If Nadal wins in Paris, that would take him halfway to the Calendar Slam and then he would face his biggest test of the year at Wimbledon. However, although he has not won in London since 2010, when he won his second Wimbledon title in three years, he has still gone close in recent years, notably in 2018, when his semifinal defeat to Djokovic was probably the finest men’s match of that year.

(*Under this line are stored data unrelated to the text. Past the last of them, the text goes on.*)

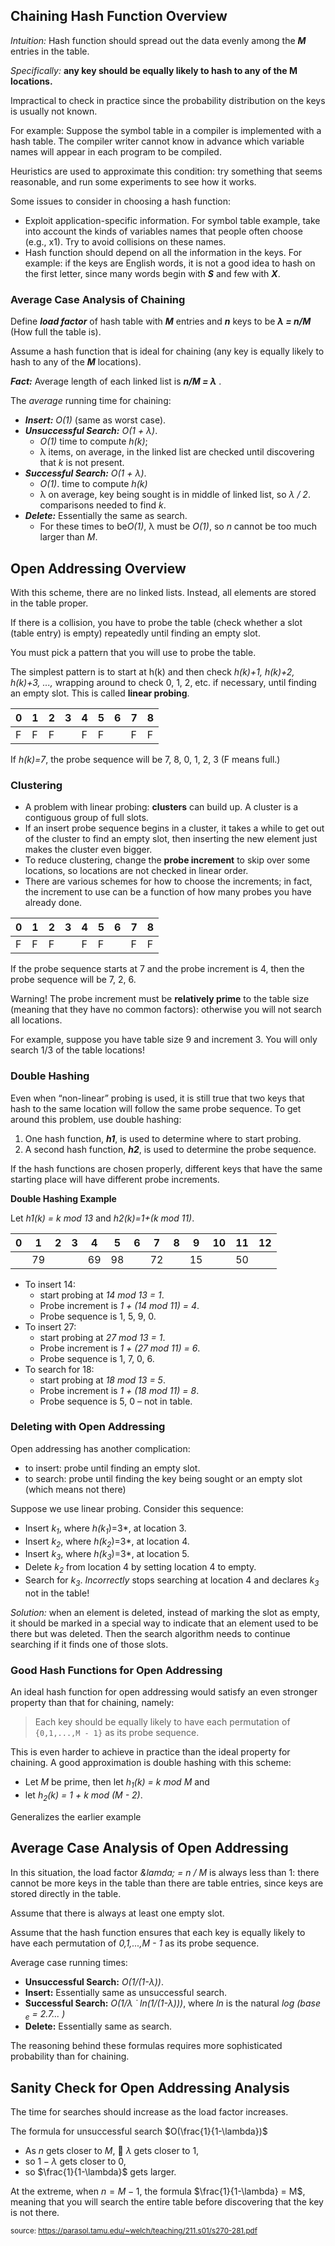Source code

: ## Chaining Hash Function Overview

*Intuition:* Hash function should spread out the data evenly among the ***M*** entries in the table.

*Specifically:*  **any key should be equally likely to hash to any of the M locations.**

Impractical to check in practice since the probability distribution on the keys is usually not known.

For example: Suppose the symbol table in a compiler is implemented with a hash table. The compiler writer cannot know in advance which variable names will appear in each program to be compiled.

Heuristics are used to approximate this condition: try something that seems reasonable, and run some experiments to see how it works.

Some issues to consider in choosing a hash function:
- Exploit application-specific information. For symbol table example, take into account the kinds of variables names that people often choose (e.g., x1). Try to avoid collisions on these names.
- Hash function should depend on all the information in the keys. For example: if the keys are English words, it is not a good idea to hash on the first letter, since many words begin with ***S*** and few with ***X***.

### Average Case Analysis of Chaining

Define ***load factor*** of hash table with ***M*** entries and ***n*** keys to be ***&lambda; = n/M*** (How full the table is).

Assume a hash function that is ideal for chaining (any key is equally likely to hash to any of the ***M*** locations).

***Fact:*** Average length of each linked list is ***n/M = &lambda;*** .

The *average* running time for chaining:
- ***Insert:*** *O(1)* (same as worst case).
- ***Unsuccessful Search:*** *O(1 + &lambda;)*. 
    - *O(1)* time to compute *h(k)*; 
    - &lambda; items, on average, in the linked list are checked until discovering that *k* is not present.
- ***Successful Search:*** *O(1 + &lambda;)*. 
    - *O(1)*. time to compute *h(k)* 
    - &lambda; on average, key being sought is in middle of linked list, so *&lambda; / 2*. comparisons needed to find *k*.
- ***Delete:*** Essentially the same as search.
    - For these times to be*O(1)*, &lambda; must be *O(1)*, so *n* cannot be too much larger than *M*.

## Open Addressing Overview
With this scheme, there are no linked lists. Instead, all elements are stored in the table proper.

If there is a collision, you have to probe the table (check whether a slot (table entry) is empty)  repeatedly until finding an empty slot.

You must pick a pattern that you will use to probe the table.

The simplest pattern is to start at h(k) and then check
*h(k)+1, h(k)+2, h(k)+3, ...,* wrapping around to check 0, 1, 2, etc. if necessary, until finding an empty slot. This is called **linear probing**.

|  0 | 1  | 2 | 3  |  4 | 5  | 6 | 7 | 8  |
|----|----|---|----|----|----|---|---|----|
| F  | F  | F |    | F  | F  |   | F | F  | 


If *h(k)=7*, the probe sequence will be 7, 8, 0, 1, 2, 3 (F means full.)

### Clustering
- A problem with linear probing: **clusters** can build up. A cluster is a contiguous group of full slots.
- If an insert probe sequence begins in a cluster, it takes a while to get out of the cluster to find an empty slot, then inserting the new element just makes the cluster even bigger.
- To reduce clustering, change the **probe increment** to skip over some locations, so locations are not checked in linear order.
- There are various schemes for how to choose the increments; in fact, the increment to use can be a function of how many probes you have already done.

|  0 | 1   | 2 | 3  |  4  | 5 | 6   | 7 | 8  |
|---|---|---|---|---|---|---|---|---|
| F | F | F |  | F | F |  | F | F |  |

If the probe sequence starts at 7 and the probe increment is 4, then the probe sequence will be 7, 2, 6.

Warning! The probe increment must be **relatively prime** to the table size (meaning that they have no common factors): otherwise you will not search all locations.

For example, suppose you have table size 9 and increment 3. You will only search 1/3 of the table locations!

### Double Hashing

Even when “non-linear” probing is used, it is still true that two keys that hash to the same location will follow the same probe sequence. To get around this problem, use double hashing:

1. One hash function, ***h1***, is used to determine where
to start probing.
2. A second hash function, ***h2***, is used to determine the
probe sequence.

If the hash functions are chosen properly, different keys
that have the same starting place will have different
probe increments.

**Double Hashing Example**

Let *h1(k) = k mod 13* and *h2(k)=1+(k mod 11)*.



|0 |1 |2 |3 |4 |5 |6 |7 |8 |9 |10 |11 |12 |
|--|--|--|--|--|--|--|--|--|--|---|---|---|
|  | 79 |  |  |69  |98  |  |72  |  | 15 |   | 50  |  |

- To insert 14: 
	- start probing at *14 mod 13 = 1*. 
	- Probe increment is *1 + (14 mod 11) = 4*. 
	- Probe sequence is 1, 5, 9, 0.
- To insert 27: 
	- start probing at *27 mod 13 = 1*. 
	- Probe increment is *1 + (27 mod 11) = 6*. 
	- Probe sequence is 1, 7, 0, 6.
- To search for 18: 
	- start probing at *18 mod 13 = 5*.
	- Probe increment is *1 + (18 mod 11) = 8*. 
	- Probe sequence is 5, 0 – not in table.
	
### Deleting with Open Addressing

Open addressing has another complication: 
- to insert: probe until finding an empty slot.
- to search: probe until finding the key being sought or an empty slot (which means not there)

Suppose we use linear probing. Consider this sequence:
- Insert *k<sub>1</sub>*, where *h(k<sub>1</sub>*)=3*, at location 3.
- Insert *k<sub>2</sub>*, where *h(k<sub>2</sub>*)=3*, at location 4.
- Insert *k<sub>3</sub>*, where *h(k<sub>3</sub>*)=3*, at location 5.
- Delete *k<sub>2</sub>* from location 4 by setting location 4 to empty.
- Search for *k<sub>3</sub>*. *Incorrectly* stops searching at location 4 and declares *k<sub>3</sub>* not in the table!

*Solution:* when an element is deleted, instead of marking the slot as empty, it should be marked in a special way to indicate that an element used to be there but was deleted. Then the search algorithm needs to continue searching if it finds one of those slots.


### Good Hash Functions for Open Addressing

An ideal hash function for open addressing would satisfy an even stronger property than that for chaining, namely:

>Each key should be equally likely to have each permutation of `{0,1,...,M - 1}` as its probe sequence.

This is even harder to achieve in practice than the ideal property for chaining.
A good approximation is double hashing with this scheme:
- Let *M* be prime, then let *h<sub>1</sub>(k) = k mod M* and 
- let *h<sub>2</sub>(k) = 1 + k mod (M - 2)*.


Generalizes the earlier example

## Average Case Analysis of Open Addressing

In this situation, the load factor *&lamda; = n / M* is always less than 1: there cannot be more keys in the table than there are table entries, since keys are stored directly in the table.

Assume that there is always at least one empty slot.

Assume that the hash function ensures that each key is equally likely to have each permutation of *0,1,...,M - 1* as its probe sequence.

Average case running times:
- **Unsuccessful Search:** *O(1/(1-&lambda;))*.
- **Insert:** Essentially same as unsuccessful search.
- **Successful Search:** *O(1/&lambda; &dot; ln(1/(1-&lambda;)))*, where *ln* is the natural *log (base <sub>e</sub> = 2.7... )*
- **Delete:** Essentially same as search.

The reasoning behind these formulas requires more sophisticated probability than for chaining.

## Sanity Check for Open Addressing Analysis

The time for searches should increase as the load factor increases.

The formula for unsuccessful search $O(\frac{1}{1-\lambda})$
- As $n$ gets closer to $M$,  $\lambda$ gets closer to 1,
- so $1-\lambda$ gets closer to $0$,
- so $\frac{1}{1-\lambda}$ gets larger.

At the extreme, when $n = M - 1$, the formula $\frac{1}{1-\lambda} = M$, meaning that you will search the entire table before discovering that the key is not there.

<sup>source: https://parasol.tamu.edu/~welch/teaching/211.s01/s270-281.pdf</sup>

And having won in Australia this year for the first time since 2009, Nadal has already shown that he is capable of winning a Major that he had not won for more than a decade.

So, if Nadal could win a third Wimbledon title this summer, the scene would be set for New York in the Fall, when he would not only be aiming for a Calendar Slam and a 24th Major in total (to bring him level with Margaret Court as the most successful tennis player ever) but for definitive proof that he is the greatest male player ever.

Of course, all of that is for the future. For now at least, Nadal, who for so long had appeared to be the flakiest member of “The Big Three” in terms of physical fitness, finds himself alone at the peak of the men’s game, and with a unique chance to show that the era of “The Big Three” is over and the era of “The Big One” has begun.